Looking for a search API that will just return packages in a given scope

[hardillb]

Hello,

I'm building a private repo that will store each "users" packages in a unique scope per user, but I also need to be able to query the repo for those packages from a separate service.

I have a authentication plugin that limits access so each user can only access/publish/unpublish to their scope, but I also have a admin user that has access to everything,

I can see that making calls to /-/all with a users access token only returns packages that they have access to, but I'd rather not have have to keep an access token per user in the other service.

Calling /-/all with the admin token returns all the packages in the repo. While I could filter this list it would be really inefficient especially as things grow. (I understand the list has to be filtered somewhere and it looks like the auth plugin is already doing some of this at least for access in the repo)

/-/v1/search?text=@scope works, but is a full text search so could also find things in the README.md not just the package name.

/-/verdaccio/data/search/@scope looks promising, but I can't find any doc for it (pointer to it in the source would help if there is no doc for this API)

Is there a better search API that will just search package names/scope?

(p.s. bonus points if it also works with the web UI disabled)

[mbtools]

Using the /-/verdaccio endpoints isn't a good idea since they are internal and can change anytime.
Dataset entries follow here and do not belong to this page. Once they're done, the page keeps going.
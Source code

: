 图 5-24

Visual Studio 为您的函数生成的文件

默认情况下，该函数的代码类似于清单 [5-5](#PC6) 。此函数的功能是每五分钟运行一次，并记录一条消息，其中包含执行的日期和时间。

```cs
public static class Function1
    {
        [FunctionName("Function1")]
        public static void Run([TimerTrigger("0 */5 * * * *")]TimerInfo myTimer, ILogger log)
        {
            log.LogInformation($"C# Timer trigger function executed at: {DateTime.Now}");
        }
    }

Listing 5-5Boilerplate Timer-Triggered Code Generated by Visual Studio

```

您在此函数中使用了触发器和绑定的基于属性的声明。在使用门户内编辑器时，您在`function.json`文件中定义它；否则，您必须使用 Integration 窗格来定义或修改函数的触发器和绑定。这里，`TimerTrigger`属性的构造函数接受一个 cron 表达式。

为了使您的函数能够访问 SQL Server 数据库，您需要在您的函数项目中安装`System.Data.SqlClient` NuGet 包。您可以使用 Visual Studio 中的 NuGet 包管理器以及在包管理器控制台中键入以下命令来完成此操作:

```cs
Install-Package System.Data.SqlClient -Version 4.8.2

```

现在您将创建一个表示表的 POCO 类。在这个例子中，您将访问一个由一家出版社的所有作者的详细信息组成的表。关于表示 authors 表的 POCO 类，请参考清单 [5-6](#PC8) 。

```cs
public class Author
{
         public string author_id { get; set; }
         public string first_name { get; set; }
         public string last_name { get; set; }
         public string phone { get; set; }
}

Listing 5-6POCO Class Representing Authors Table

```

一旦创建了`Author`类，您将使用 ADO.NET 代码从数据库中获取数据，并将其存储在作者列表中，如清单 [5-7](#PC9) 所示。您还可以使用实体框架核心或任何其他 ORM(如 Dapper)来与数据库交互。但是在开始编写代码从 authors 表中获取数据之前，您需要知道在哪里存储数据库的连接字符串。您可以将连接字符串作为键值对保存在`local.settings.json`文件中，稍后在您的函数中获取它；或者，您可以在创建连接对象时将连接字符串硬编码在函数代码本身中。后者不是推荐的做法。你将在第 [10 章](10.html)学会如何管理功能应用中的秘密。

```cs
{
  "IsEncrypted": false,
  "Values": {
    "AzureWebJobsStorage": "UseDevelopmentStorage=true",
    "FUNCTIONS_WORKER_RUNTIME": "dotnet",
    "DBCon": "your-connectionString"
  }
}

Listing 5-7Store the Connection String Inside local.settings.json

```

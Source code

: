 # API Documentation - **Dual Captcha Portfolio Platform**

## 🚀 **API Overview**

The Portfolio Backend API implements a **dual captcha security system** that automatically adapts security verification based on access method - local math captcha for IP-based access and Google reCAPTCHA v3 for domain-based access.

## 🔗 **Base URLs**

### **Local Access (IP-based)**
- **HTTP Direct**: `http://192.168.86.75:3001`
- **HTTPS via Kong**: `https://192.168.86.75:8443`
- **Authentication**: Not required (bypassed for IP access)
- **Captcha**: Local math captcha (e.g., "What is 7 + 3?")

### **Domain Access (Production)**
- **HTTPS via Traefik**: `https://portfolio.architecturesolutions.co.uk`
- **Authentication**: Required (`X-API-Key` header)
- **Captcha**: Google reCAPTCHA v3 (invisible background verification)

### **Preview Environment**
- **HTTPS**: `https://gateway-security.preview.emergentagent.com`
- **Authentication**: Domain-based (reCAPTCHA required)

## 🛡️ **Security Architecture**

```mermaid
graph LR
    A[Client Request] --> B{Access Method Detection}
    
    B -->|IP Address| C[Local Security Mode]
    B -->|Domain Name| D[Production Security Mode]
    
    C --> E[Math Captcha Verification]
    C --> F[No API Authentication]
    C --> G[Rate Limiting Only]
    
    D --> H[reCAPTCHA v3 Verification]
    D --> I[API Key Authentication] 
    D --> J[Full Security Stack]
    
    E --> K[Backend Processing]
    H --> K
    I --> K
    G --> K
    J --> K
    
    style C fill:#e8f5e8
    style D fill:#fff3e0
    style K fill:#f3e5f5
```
Does your "other service" have to be real-time? Why not use the admin user with /-/all to retrieve the packages and store them offline. Due to your "@user/package" naming you can easily attribute what you get to the users again.

[hardillb]

Yes it does really need to be as close to real time as possible, as we need to show new packages if a user publishes a new one, and I'd rather not use the http callback to trigger the /-/all and have to filter all the packages on each publish.

[mbtools]

I haven't used them but maybe you can use notifications to update your service instead of querying Verdaccio.

[hardillb]

But I explicitly just said I didn't want to use http callbacks....

[mbtools]

it's not a callback. it's a one-way notification which includes the published package name. you won't need to call /-/all (assuming you collect of the package names you got via the notifications).